Visit during the winter months for a peaceful, transportive experience

Cuxa cloister. Danielle Oteri

The gardens are a big draw for visitors to the Cloisters, but I strongly recommend a visit to this branch of the Metropolitan Museum of Art in winter, particularly right after a snowstorm. Though you are definitely still in Manhattan, the Cloisters feels like a trip to medieval France or Italy. Snow often keeps away big crowds and the peace and solitude of the museum are unmatched anywhere in New York City.

The Cloisters was built between 1934 and 1938, While the building as a whole is modern, it incorporates pieces of late medieval structures including an apse from Spain and five ensembles of cloister capitals and columns from France. Medieval doorways, windows, and stone fragments are found in every gallery. It is an immersive experience where the collection of late medieval art is displayed in a context that suggests its original display or function. Even without looking too closely at the collection, a visit to the Cloisters is a dreamy, almost meditative journey.

The experience begins as you step off the subway. Take the A train to 190th Street and be sure to exit via the elevators to Fort Washington Avenue. (If you exit at street level and find yourself on Bennett Avenue, just go back to the station and take the elevators, no need to swipe your MetroCard again.) Once outside, you can wait for the M4 bus which will drive you through Fort Tryon Park, or you can walk. 

Fort Tryon Park, once the site of a revolutionary war battle, is composed of hills, paths, and plateaus for looking. From the subway, enter the park via Margaret Corbin Circle. The first sight you will see is the Heather Gardens which are spectacular year-round.

On a snowy day, there will be lots of local families out sledding and walk their dogs. You will also pass the New Leaf Cafe, a farm-to-table restaurant where you can stop for coffee, pastries or lunch. As you walk through the park, gaze upon the Hudson River where the only building you will see is St. Peter's College. In 1933 John D. Rockefeller, Jr purchased over 700 acres on the Palisades Cliffs in order to preserve the view from the Cloisters. A straight walk to the Cloisters via the main road (follow the bike path) takes about seven minutes.

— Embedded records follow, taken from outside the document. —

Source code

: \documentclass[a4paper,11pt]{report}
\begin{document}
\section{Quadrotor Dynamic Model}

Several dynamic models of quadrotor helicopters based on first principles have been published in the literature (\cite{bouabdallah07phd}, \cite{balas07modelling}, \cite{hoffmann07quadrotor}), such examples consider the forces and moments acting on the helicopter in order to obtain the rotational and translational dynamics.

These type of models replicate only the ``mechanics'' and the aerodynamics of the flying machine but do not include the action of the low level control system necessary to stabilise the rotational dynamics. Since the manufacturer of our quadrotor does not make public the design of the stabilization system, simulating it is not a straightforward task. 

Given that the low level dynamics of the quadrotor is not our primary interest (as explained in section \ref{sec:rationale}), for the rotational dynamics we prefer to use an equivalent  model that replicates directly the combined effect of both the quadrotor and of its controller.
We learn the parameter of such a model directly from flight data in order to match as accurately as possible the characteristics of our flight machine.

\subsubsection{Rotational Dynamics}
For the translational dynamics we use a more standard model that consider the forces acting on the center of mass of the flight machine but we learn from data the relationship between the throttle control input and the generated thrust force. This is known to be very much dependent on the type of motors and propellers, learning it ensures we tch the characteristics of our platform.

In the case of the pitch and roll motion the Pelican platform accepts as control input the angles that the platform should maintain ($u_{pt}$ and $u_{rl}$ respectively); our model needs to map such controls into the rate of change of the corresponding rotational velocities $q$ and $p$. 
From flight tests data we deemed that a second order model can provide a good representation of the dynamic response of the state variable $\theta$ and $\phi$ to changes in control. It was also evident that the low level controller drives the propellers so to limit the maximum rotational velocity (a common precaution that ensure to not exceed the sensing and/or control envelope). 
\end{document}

A long walk through the park's paths can take 20-30 minutes. Take your time and enjoy it.

Inside the museum, the hub of the collection is the Cuxa cloister, a series of capitals carved in the 12th century for the monastery of San-Michel-de-Cuxa. From November through March, glass encloses the arcades from the garden, which creates the effect of gazing into a giant snow globe. The arcades are filled with potted plants that were known and cultivated in the Middle Ages. Sit at one of the benches near the heat grates and warm your back in the peaceful solitude of the cloister.

Galleries of the Cloisters

The galleries are usually very quiet on snowy days which will allow you long looks at the best treasures. And there are some tremendously important works you must not miss.

  • The Unicorn Tapestries: Woven around 1500, these wool, silk and gilt tapestries contain a narrative of a unicorn hunt. 
  • The Merode Altarpiece: a private devotional altarpiece made for a private home in the 1420s, this painting is the most famous work of the Northern Renaissance. In the center panel, the Archangel Gabriel brings news to the Virgin Mary who appears reading in her posh medieval townhouse. While the Holy Spirit is shown descending on her by the freshly extinguished candle, the tiny infant soul of Christ flies straight through an unbroken window, holding a cross, cruising right toward the Virgin's womb. Close looking at this extraordinary painting is endlessly rewarded.

The Cloisters is a small museum and it's possible to see the entire collection in two hours. Whether you take a guided tour, listen to the Audioguide or simply wander, the experience of the museum will quiet your mind and transport you to another time.